Sepakbola

Enzo Maresca Tinggalkan Chelsea, John Terry Kaget tapi Akui Ada Ketegangan

Advertisement

London – Keputusan Enzo Maresca untuk meninggalkan Chelsea mengejutkan banyak pihak, termasuk legenda klub John Terry. Terry mengakui adanya ketegangan antara Maresca dan petinggi klub sebagai pemicu perpisahan ini.

Terry Ungkap Ketidakpastian di Balik Kepergian Maresca

Chelsea secara resmi mengumumkan perpisahan dengan Enzo Maresca pada Kamis (1/1/2026). Manajer yang berhasil mempersembahkan trofi Conference League dan Piala Dunia Antarklub 2025 itu harus mengakhiri masa baktinya selama 18 bulan di Stamford Bridge. Laporan yang beredar menyebutkan adanya ketidaksepahaman antara Maresca dan petinggi klub, mulai dari penanganan cedera pemain hingga diskusi Maresca dengan klub lain.

Menanggapi kabar ini, John Terry, mantan kapten Chelsea, menyatakan keterkejutannya. Ia mengaku tidak mengetahui secara pasti alasan di balik keputusan tersebut.

“Saya tahu belakangan ini segala sesuatunya tidak berjalan sesuai keinginannya. Anda bisa melihat dan mendengar bahwa ada ketegangan,” ujar Terry dalam sebuah video yang diunggah ke TikTok.

Terry menambahkan, ia menerima banyak pertanyaan dari berbagai pihak mengenai situasi ini, namun ia tidak memiliki informasi langsung karena tidak terlibat dalam tim utama.

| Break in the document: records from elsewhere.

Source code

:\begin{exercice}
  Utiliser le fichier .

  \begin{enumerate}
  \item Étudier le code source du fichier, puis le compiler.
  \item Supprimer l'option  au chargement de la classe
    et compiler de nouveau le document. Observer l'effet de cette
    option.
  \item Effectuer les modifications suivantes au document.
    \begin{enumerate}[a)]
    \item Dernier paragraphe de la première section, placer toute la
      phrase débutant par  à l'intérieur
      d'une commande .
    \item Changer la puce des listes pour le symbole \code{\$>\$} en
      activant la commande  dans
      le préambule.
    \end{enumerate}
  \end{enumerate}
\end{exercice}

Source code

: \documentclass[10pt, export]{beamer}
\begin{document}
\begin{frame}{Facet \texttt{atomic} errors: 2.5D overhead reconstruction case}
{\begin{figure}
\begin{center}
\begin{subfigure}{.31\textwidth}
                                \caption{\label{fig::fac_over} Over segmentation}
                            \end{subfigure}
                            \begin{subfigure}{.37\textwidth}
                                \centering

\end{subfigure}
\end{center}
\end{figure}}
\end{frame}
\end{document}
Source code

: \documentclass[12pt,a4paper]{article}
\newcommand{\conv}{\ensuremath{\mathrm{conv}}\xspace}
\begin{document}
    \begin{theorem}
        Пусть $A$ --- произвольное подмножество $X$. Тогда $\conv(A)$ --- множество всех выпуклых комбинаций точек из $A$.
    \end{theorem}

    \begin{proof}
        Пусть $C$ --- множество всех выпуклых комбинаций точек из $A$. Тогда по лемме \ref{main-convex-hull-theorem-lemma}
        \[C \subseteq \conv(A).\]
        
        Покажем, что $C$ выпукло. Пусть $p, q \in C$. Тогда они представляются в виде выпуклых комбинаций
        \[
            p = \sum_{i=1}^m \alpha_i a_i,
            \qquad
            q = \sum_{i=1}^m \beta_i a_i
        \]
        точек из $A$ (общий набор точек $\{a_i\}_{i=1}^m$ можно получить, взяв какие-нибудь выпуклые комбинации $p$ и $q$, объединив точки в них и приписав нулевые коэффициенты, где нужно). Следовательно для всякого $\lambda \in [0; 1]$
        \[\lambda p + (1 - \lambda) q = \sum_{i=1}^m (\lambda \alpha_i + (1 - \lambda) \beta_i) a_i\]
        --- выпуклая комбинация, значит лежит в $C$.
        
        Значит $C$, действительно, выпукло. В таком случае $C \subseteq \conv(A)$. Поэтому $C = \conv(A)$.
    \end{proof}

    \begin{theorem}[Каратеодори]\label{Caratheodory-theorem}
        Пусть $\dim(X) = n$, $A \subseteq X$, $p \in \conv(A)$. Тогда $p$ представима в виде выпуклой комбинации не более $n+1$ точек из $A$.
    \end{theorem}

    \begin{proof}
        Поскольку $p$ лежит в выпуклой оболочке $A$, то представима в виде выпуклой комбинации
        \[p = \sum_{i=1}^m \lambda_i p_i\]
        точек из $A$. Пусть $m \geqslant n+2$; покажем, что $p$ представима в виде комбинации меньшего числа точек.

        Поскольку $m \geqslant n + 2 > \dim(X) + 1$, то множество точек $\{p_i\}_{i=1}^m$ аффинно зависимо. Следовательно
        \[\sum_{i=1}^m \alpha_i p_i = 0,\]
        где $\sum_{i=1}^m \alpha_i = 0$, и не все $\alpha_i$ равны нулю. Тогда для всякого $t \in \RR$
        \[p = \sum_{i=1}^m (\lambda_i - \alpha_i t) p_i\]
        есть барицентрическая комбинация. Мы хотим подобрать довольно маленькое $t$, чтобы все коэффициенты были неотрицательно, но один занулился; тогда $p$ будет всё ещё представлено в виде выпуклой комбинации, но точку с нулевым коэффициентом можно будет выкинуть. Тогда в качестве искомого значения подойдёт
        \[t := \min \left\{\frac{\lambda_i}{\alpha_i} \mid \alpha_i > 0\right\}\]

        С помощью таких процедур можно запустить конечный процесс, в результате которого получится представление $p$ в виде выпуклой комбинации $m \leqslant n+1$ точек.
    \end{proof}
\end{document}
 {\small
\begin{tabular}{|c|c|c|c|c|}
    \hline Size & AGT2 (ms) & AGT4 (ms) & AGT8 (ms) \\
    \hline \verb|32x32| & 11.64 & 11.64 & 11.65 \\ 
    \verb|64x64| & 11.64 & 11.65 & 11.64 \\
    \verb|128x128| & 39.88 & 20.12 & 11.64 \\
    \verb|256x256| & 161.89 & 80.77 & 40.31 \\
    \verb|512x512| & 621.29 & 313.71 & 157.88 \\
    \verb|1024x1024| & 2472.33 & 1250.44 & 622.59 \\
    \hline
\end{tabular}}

“Saya sama sekali tidak tahu apa yang sedang terjadi, saya tidak terlibat dalam tim utama jadi saya tidak tahu.”

Analisis Terry: Pengalaman dan Performa Menurun

Dari pengamatannya, Terry menilai ada ketegangan yang jelas antara manajer dan pemilik klub.

“Hanya pendapat saya dari jauh, jelas ada ketegangan antara manajer dan pemilik, dan mereka telah mengambil keputusan ini,” katanya.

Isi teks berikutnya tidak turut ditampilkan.